David Kirkpatrick

February 26, 2009

Nanotube devices closer to market

Filed under: Business, Technology — Tags: , , , — David Kirkpatrick @ 11:50 am

I can blog all day about nanotechnology breakthroughs and we can get excited about the theoretical improvements nanotech promises, but the proof in the pudding is getting nanotech to the market. Particularly some of the more dramatic applications. Improving existing items through nanotech is great, but I want the game-changers to get out there in the real world.

It look like electronic application for nanotube devices are getting close to that point. Couldn’t happen too fast for me.

From the link:

Circuits made from carbon nanotubes are intrinsically faster than those made from silicon. But while products from tennis rackets to bike frames take advantage of nanotubes’ light weight and strength, no commercial devices have yet exploited their remarkable electrical properties.

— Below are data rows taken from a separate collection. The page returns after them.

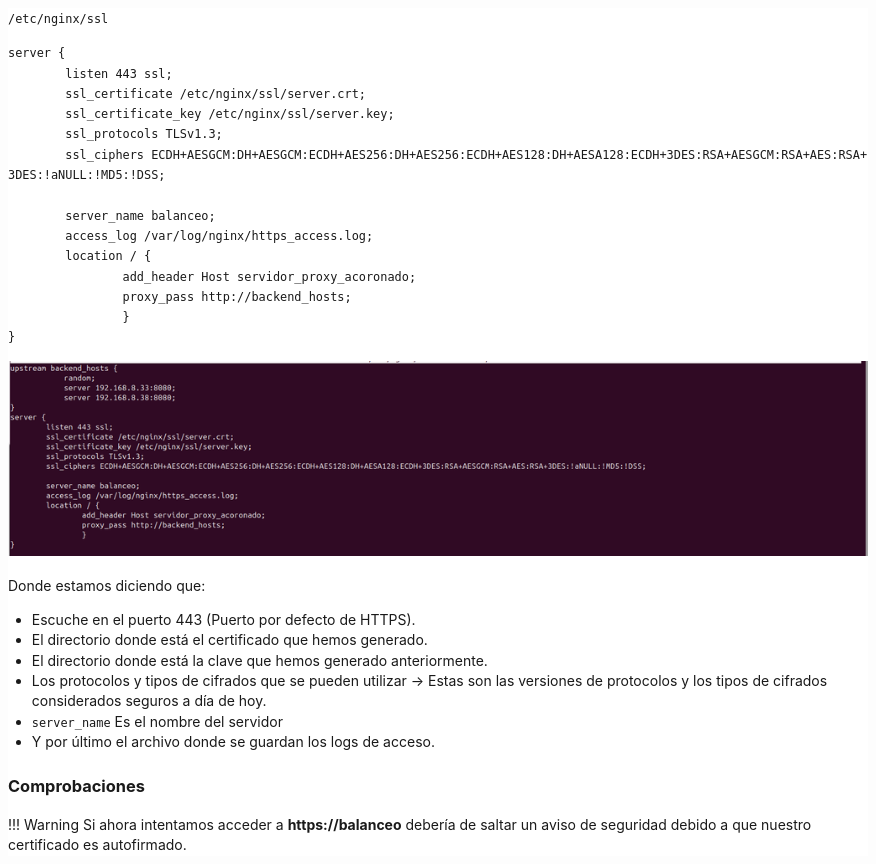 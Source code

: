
 ```/etc/nginx/ssl```
```nginx
server {
        listen 443 ssl;
        ssl_certificate /etc/nginx/ssl/server.crt;
        ssl_certificate_key /etc/nginx/ssl/server.key;
        ssl_protocols TLSv1.3;
        ssl_ciphers ECDH+AESGCM:DH+AESGCM:ECDH+AES256:DH+AES256:ECDH+AES128:DH+AESA128:ECDH+3DES:RSA+AESGCM:RSA+AES:RSA+3DES:!aNULL:!MD5:!DSS;

        server_name balanceo;
        access_log /var/log/nginx/https_access.log;
        location / {
                add_header Host servidor_proxy_acoronado;
                proxy_pass http://backend_hosts;
                }
}
```

![Config NGINX](../assets/images/Practica2.5/configuracion_nginx.png)

Donde estamos diciendo que:

- Escuche en el puerto 443 (Puerto por defecto de HTTPS).
- El directorio donde está el certificado que hemos generado.
- El directorio donde está la clave que hemos generado anteriormente.
- Los protocolos y tipos de cifrados que se pueden utilizar -> Estas son las versiones
de protocolos y los tipos de cifrados considerados seguros a día de hoy.
- ```server_name``` Es el nombre del servidor
- Y por último el archivo donde se guardan los logs de acceso.

### Comprobaciones

!!! Warning
     Si ahora intentamos acceder a **https://balanceo** debería de saltar un aviso de seguridad debido a que nuestro certificado es autofirmado.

That’s partly because researchers have had difficulty creating films or other assemblies of nanotubes that preserve those properties: nanotube arrays, for example, proved nowhere near as electrically conductive as tubes taken singly. But a number of groups have found ways around that ­obstacle, and the result has been a flurry of prototype electronic devices that use nanotubes. Here is a sampling.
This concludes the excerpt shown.